Data extracted from a collection =
-.-.-
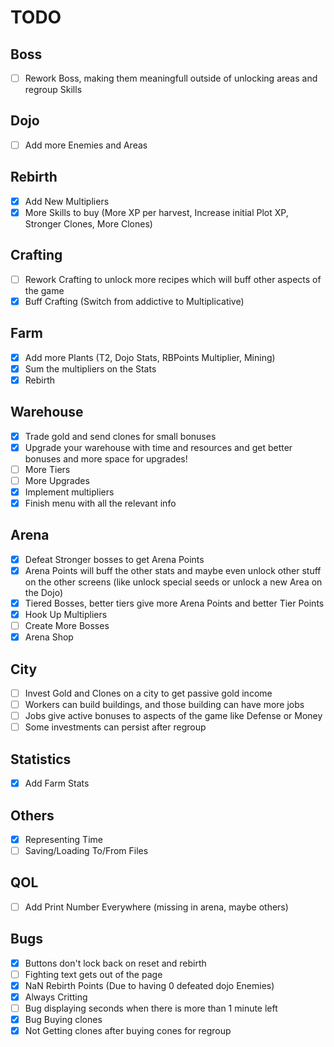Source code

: # TODO

## Boss

- [ ] Rework Boss, making them meaningfull outside of unlocking areas and regroup Skills

## Dojo

- [ ] Add more Enemies and Areas

## Rebirth

- [X] Add New Multipliers
- [X] More Skills to buy (More XP per harvest, Increase initial Plot XP, Stronger Clones, More Clones)

## Crafting

- [ ] Rework Crafting to unlock more recipes which will buff other aspects of the game
- [X] Buff Crafting (Switch from addictive to Multiplicative)

## Farm

- [X] Add more Plants (T2, Dojo Stats, RBPoints Multiplier, Mining)
- [X] Sum the multipliers on the Stats
- [X] Rebirth

## Warehouse

- [X] Trade gold and send clones for small bonuses
- [X] Upgrade your warehouse with time and resources and get better bonuses and more space for upgrades!
- [ ] More Tiers
- [ ] More Upgrades
- [X] Implement multipliers
- [X] Finish menu with all the relevant info

## Arena

- [X] Defeat Stronger bosses to get Arena Points
- [X] Arena Points will buff the other stats and maybe even unlock other stuff on the other screens (like unlock special seeds or unlock a new Area on the Dojo)
- [X] Tiered Bosses, better tiers give more Arena Points and better Tier Points
- [X] Hook Up Multipliers
- [ ] Create More Bosses
- [X] Arena Shop

## City

- [ ] Invest Gold and Clones on a city to get passive gold income
- [ ] Workers can build buildings, and those building can have more jobs
- [ ] Jobs give active bonuses to aspects of the game like Defense or Money
- [ ] Some investments can persist after regroup

## Statistics

- [X] Add Farm Stats

## Others

- [X] Representing Time
- [ ] Saving/Loading To/From Files

## QOL

- [ ] Add Print Number Everywhere (missing in arena, maybe others)

## Bugs

- [X] Buttons don't lock back on reset and rebirth 
- [ ] Fighting text gets out of the page
- [X] NaN Rebirth Points (Due to having 0 defeated dojo Enemies)
- [X] Always Critting
- [ ] Bug displaying seconds when there is more than 1 minute left
- [X] Bug Buying clones
- [X] Not Getting clones after buying cones for regroup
-.-.-
Once you find the line with "## Warehouse" above, print it and every line after it up to and including the line with "- [ ] Workers", exactly as written and nothing else.

## Warehouse

- [X] Trade gold and send clones for small bonuses
- [X] Upgrade your warehouse with time and resources and get better bonuses and more space for upgrades!
- [ ] More Tiers
- [ ] More Upgrades
- [X] Implement multipliers
- [X] Finish menu with all the relevant info

## Arena

- [X] Defeat Stronger bosses to get Arena Points
- [X] Arena Points will buff the other stats and maybe even unlock other stuff on the other screens (like unlock special seeds or unlock a new Area on the Dojo)
- [X] Tiered Bosses, better tiers give more Arena Points and better Tier Points
- [X] Hook Up Multipliers
- [ ] Create More Bosses
- [X] Arena Shop

## City

- [ ] Invest Gold and Clones on a city to get passive gold income
- [ ] Workers can build buildings, and those building can have more jobs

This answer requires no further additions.